In the case of Beyonce, we often seem to forget she is an individual and an artist. Can we expect her to be perfect?
This particularly stood out to me in I’m not myself lately. Lieb critiques the Beyonce brand’s plague of contrasting images. “Is she music royalty (the Queen) or is she bootylicious? Is she the perfect wife and mother or is she the smoking hot sex machine? It’s as if her narratives are fighting one another to establish dominance in her brand. / Clearly, Beyonce is trying to have her cake and eat it too.” Here Lieb treats Beyonce as a caricature brand and her comment feels like it would do better in a Yelp review than an academic essay. Of course Beyonce can be seen as a “smoking hot sex machine” and the “perfect mother.” She can be “music royalty” while also creating fun, sexy bops like bootylicious. These “contrasting” themes are not fighting for dominance in her brand because Beyonce is more than just a brand - she’s a person. Yes, the line between genuine personality traits and market-approved likability ratings is blurry in any pop star. And yes, as pointed out in Whose body is it anyway, Beyonce takes immaculate and intense care of her own image. Additionally, as Jouelzy says in her vlog, Beyonce’s severely private life often makes certain aspects of her public feel hollow and fake. Still, Beyonce Knowles does exist outside Yonce and Lieb’s criticism is asking her to remain constricted in a prism of cartoonish-simplicity.
Beyonce: a feminist or a capitalist also critiques the pop star in a manner which seems to demean her humanity. One of the many things the author L Ashley takes issue with is Beyonce’s aggressive persona in Hold Up. According to her, Beyonce swinging a bat around in response to Jay-Z’s cheating showcases the Angry Black Woman stereotype. But Lemonade isn’t a movie or a sitcom, it’s meant to serve as a manner of individual self expression. The line between Beyonce the brand and Beyonce the person is, for all we know, almost transparent here.

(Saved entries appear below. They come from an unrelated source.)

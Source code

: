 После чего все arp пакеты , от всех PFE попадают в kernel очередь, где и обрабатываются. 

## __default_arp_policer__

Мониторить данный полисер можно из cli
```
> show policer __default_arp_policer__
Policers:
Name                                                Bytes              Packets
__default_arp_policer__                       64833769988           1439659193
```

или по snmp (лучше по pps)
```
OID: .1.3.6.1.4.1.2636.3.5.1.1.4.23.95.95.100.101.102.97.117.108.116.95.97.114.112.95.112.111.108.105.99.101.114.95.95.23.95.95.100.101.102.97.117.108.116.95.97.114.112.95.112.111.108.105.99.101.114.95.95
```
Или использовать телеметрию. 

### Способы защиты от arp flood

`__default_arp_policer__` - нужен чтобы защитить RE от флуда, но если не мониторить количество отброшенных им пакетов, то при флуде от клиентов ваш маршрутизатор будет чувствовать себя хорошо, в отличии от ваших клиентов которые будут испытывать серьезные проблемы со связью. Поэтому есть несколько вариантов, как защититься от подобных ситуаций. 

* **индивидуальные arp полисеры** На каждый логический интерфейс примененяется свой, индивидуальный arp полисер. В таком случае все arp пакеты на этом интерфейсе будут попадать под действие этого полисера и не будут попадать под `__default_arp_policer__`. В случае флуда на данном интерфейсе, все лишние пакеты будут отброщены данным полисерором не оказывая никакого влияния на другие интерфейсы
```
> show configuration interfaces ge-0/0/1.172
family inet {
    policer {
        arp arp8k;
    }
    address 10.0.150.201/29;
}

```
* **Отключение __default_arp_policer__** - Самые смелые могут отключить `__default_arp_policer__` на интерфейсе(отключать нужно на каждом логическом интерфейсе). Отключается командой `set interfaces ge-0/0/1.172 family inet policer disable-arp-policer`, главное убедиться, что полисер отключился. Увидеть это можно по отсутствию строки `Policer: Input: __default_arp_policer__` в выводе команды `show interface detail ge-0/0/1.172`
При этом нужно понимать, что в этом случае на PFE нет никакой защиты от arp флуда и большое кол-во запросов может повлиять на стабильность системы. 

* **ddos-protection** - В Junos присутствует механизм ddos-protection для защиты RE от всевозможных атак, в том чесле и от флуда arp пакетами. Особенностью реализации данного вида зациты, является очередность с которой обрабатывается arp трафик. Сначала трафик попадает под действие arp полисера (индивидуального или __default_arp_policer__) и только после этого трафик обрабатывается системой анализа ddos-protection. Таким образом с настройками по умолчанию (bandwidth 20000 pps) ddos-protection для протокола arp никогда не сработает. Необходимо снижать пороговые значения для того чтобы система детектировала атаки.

If she hadn’t shown anger in response to her husband cheating on her, she would be criticized as fake and lose much of her connection to her fans.
Ashley points out that two wrongs don’t make a right and maybe this would hold credence in a discussion about an after-school program in the 60′s, but we’re not. Beyonce isn’t talking about right or wrong on this platform, she’s talking about human experience.
(PS: even if this was a question of how a brand was projecting its image rather than a human expressing herself, how would the display of anger be a bad thing? Do we want children to think it’s wrong to ever feel angry and violent? No, it’s natural and to be expected and in the end, Beyonce learns to cope with these feelings and develop them into something more wholesome. That’s like, the best and most meaningful a message there can be? But I’ve digressed.)
It seems that social critics want Beyonce to simply be a brand: perfect, ethereal and astoundingly woke. Furthermore, they want her to be an anti-capitalist brand (see criticisms in The strange contradiction in Beyoncé’s new song ‘Formation’). But Beyonce, and every pop-star for that matter, sits on a weird Romney-esq dichotomy of a brand-person. As such, it’s true that pop stars should be trying to live up to a certain ideal (there is power in how they project themselves) but we can’t restrict them to that a brand. No one would call out a woman on the street or even in the political sphere for fitting one stereotype or another. No one would tell them that their “image” needs to fit more simply into a preferred schema. Popstars, like all humans, will always live a nuanced existence and critiquing them on that is laughably useless.